In a letter sent to the Union Law Ministry, the EC cited the continuing practice, especially in the electronic media, to conduct opinion polls during the electoral process, and said that the same must be banned. It has suggested a provision in the Representation of the People Act 1950 restricting publication/ broadcast of results of opinion polls for a specified period while the election process is on.
According to sources, the letter was sent after several TV channels and magazines carried opinion polls and predicted results of the Himachal Pradesh and Gujarat elections. Almost all of these polls have predicted a third consecutive term for current Gujarat Chief Minister Narendra Modi.

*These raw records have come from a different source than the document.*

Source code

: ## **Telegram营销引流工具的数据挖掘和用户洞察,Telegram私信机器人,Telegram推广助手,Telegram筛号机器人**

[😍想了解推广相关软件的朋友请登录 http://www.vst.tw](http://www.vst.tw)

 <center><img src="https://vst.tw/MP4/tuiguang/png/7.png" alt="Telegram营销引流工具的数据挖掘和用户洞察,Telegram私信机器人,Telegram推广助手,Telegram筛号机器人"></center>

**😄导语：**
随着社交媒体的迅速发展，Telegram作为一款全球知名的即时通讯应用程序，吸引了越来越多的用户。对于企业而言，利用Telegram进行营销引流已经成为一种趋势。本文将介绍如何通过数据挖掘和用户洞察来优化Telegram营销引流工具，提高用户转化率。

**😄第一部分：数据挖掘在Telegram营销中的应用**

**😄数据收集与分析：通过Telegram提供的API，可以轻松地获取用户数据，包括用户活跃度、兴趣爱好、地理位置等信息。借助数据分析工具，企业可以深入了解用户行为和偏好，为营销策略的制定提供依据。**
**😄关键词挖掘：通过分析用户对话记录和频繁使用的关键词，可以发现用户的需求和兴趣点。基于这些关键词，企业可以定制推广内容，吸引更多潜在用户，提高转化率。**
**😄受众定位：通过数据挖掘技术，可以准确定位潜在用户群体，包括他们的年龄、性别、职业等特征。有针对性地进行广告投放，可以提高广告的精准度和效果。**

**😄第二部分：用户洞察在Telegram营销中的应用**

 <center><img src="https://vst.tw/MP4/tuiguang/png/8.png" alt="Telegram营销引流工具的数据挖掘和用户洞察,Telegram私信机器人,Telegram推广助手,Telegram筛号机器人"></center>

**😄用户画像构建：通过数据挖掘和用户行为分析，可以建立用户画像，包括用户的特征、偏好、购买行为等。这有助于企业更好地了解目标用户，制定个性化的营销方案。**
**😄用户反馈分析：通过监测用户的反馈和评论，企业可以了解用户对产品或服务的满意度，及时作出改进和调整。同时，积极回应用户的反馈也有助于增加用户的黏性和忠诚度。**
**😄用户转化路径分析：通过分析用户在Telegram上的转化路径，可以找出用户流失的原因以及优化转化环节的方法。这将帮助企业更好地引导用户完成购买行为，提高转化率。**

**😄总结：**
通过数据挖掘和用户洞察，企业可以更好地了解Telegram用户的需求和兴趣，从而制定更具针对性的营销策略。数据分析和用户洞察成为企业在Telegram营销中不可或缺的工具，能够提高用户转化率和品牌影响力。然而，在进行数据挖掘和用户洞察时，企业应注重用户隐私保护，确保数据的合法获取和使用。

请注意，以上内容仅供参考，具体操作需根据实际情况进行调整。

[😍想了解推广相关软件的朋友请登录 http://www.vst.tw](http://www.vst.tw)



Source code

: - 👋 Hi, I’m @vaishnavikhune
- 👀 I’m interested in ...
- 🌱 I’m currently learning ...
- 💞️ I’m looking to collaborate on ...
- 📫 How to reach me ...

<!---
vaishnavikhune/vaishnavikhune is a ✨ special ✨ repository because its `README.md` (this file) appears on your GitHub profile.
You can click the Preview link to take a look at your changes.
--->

At the seven regional consultations on electoral reforms organised jointly by the Union Ministry of Law and Justice and the EC last year, leaders of almost all political parties, including the Congress and BJP, had favoured a complete ban on opinion polls. In fact, there was near consensus on the ban being implemented from the day of notification of elections itself.

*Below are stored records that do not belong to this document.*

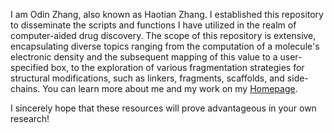 I am Odin Zhang, also known as Haotian Zhang. I established this repository to disseminate the scripts and functions I have utilized in the realm of computer-aided drug discovery. The scope of this repository is extensive, encapsulating diverse topics ranging from the computation of a molecule's electronic density and the subsequent mapping of this value to a user-specified box, to the exploration of various fragmentation strategies for structural modifications, such as linkers, fragments, scaffolds, and side-chains. You can learn more about me and my work on my [Homepage](https://haotianzhangai4science.github.io/). 

I sincerely hope that these resources will prove advantageous in your own research!


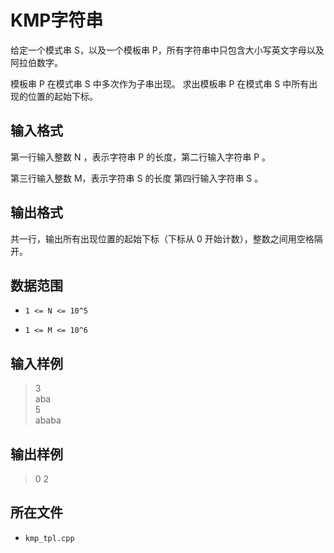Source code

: # KMP字符串

给定一个模式串 S，以及一个模板串 P，所有字符串中只包含大小写英文字母以及阿拉伯数字。

模板串 P 在模式串 S 中多次作为子串出现。 求出模板串 P 在模式串 S 中所有出现的位置的起始下标。

## 输入格式

第一行输入整数 N ，表示字符串 P 的长度，第二行输入字符串 P 。

第三行输入整数 M，表示字符串 S 的长度 第四行输入字符串 S 。

## 输出格式

共一行，输出所有出现位置的起始下标（下标从 0 开始计数），整数之间用空格隔开。

## 数据范围

* `1 <= N <= 10^5`

* `1 <= M <= 10^6`

## 输入样例

> 3  
> aba  
> 5  
> ababa  

## 输出样例

> 0 2

## 所在文件

* `kmp_tpl.cpp`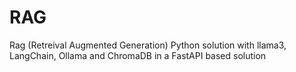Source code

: # RAG
Rag (Retreival Augmented Generation) Python solution with llama3, LangChain, Ollama and ChromaDB in a FastAPI based solution
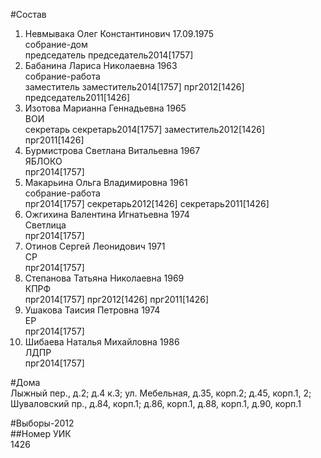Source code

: #Состав  
1. Невмывака Олег Константинович 17.09.1975  
    собрание-дом  
    председатель председатель2014[1757]  
2. Бабанина Лариса Николаевна 1963  
    собрание-работа  
    заместитель заместитель2014[1757] прг2012[1426] председатель2011[1426]  
3. Изотова Марианна Геннадьевна 1965  
    ВОИ  
    секретарь секретарь2014[1757] заместитель2012[1426] прг2011[1426]  
4. Бурмистрова Светлана Витальевна 1967  
    ЯБЛОКО  
    прг2014[1757]  
5. Макарьина Ольга Владимировна 1961  
    собрание-работа  
    прг2014[1757] секретарь2012[1426] секретарь2011[1426]  
6. Ожгихина Валентина Игнатьевна 1974  
    Светлица  
    прг2014[1757]  
7. Отинов Сергей Леонидович 1971  
    СР  
    прг2014[1757]  
8. Степанова Татьяна Николаевна 1969  
    КПРФ  
    прг2014[1757] прг2012[1426] прг2011[1426]  
9. Ушакова Таисия Петровна 1974  
    ЕР  
    прг2014[1757]  
10. Шибаева Наталья Михайловна 1986  
    ЛДПР  
    прг2014[1757]  
  
#Дома  
Лыжный пер., д.2; д.4 к.3; ул. Мебельная, д.35, корп.2; д.45, корп.1, 2;  Шуваловский пр., д.84, корп.1; д.86, корп.1, д.88, корп.1, д.90, корп.1  
  
#Выборы-2012  
##Номер УИК  
1426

Currently, under Section 126A of the Representation of the People Act, conducting exit polls and publishing their results in any manner during the period starting from 48 hours before the close of polls in an election is prohibited.
“A lot of confusion is caused by these so-called opinion and exit polls. We have also received complaints in the past about such polls being sponsored by one or the other political party. We hope the government will act on our suggestion,” said a senior EC functionary.

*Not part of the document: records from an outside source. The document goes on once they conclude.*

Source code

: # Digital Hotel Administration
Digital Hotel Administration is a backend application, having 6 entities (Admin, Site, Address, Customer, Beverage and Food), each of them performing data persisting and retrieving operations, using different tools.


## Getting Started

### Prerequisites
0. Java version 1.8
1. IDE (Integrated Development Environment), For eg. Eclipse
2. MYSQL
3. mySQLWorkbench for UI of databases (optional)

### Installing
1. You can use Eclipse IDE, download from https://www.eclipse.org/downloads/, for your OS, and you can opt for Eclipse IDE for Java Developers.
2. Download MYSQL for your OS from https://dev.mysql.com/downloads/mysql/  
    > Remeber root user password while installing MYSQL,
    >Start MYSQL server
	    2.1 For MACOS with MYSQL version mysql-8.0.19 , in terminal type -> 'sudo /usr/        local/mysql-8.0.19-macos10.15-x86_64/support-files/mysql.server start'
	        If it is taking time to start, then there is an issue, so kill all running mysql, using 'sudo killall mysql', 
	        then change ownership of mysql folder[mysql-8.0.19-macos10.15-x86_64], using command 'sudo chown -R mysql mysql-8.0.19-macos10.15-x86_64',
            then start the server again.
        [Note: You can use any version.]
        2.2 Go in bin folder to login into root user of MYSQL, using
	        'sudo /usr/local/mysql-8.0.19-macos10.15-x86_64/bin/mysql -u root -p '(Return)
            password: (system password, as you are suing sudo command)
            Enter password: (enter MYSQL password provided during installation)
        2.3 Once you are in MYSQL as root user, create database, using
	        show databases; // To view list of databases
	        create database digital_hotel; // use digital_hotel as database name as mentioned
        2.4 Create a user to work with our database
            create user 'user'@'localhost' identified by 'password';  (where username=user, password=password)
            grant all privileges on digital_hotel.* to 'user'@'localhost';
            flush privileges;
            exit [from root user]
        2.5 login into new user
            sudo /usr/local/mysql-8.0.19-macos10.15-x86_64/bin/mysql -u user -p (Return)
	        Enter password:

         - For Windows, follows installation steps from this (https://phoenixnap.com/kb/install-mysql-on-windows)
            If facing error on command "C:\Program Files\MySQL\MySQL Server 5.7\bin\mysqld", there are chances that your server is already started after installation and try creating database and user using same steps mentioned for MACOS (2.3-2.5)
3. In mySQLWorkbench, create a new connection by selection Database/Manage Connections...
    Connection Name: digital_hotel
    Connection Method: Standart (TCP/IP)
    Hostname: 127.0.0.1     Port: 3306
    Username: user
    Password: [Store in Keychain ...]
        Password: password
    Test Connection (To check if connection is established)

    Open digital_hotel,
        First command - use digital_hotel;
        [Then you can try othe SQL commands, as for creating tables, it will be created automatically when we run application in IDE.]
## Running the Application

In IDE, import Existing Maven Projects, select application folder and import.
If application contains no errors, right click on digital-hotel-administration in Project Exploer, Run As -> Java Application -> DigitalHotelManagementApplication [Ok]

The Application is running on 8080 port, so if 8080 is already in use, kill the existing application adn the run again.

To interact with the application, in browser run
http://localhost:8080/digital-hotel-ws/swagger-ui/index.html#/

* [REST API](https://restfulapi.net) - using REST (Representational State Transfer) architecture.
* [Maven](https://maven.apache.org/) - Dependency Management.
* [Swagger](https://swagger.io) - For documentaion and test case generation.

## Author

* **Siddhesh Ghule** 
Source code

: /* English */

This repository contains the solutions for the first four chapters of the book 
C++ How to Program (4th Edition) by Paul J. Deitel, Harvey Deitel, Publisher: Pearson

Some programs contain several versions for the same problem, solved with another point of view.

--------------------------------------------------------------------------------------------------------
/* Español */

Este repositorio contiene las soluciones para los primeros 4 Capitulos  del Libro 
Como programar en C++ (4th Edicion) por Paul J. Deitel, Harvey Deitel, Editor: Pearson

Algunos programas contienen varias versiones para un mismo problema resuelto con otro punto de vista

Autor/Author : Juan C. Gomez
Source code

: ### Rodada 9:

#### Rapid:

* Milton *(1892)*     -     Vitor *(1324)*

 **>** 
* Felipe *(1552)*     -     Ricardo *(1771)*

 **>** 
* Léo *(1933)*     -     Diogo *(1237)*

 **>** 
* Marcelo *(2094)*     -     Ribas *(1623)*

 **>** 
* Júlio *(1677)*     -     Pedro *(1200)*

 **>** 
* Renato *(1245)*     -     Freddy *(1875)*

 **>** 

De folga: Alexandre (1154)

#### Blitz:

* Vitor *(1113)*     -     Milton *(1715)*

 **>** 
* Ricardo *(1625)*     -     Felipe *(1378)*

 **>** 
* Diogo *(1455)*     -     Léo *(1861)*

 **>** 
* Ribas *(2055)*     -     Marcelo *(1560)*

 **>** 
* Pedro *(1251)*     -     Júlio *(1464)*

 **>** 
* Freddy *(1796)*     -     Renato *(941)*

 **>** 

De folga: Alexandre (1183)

In 1999, the EC had to withdraw the guidelines issued by it on January 20, 1998, regulating “publication and dissemination of results of opinion polls/exit polls” after a petition challenging the guidelines was filed in the Supreme Court.
In 2004, the EC first sought a complete ban on exit and opinion polls during elections, as part of 22 poll reforms recommended by it to the Union government.
However, the NDA government’s plan to take the ordinance route to ban exit and opinion polls as sought by the EC had come a cropper after then Attorney General Soli Sorabjee objected to it. In his legal opinion, Sorabjee told the government that the ordinance would be violative of the right to freedom of speech and expression, but said that reasonable restrictions could be imposed.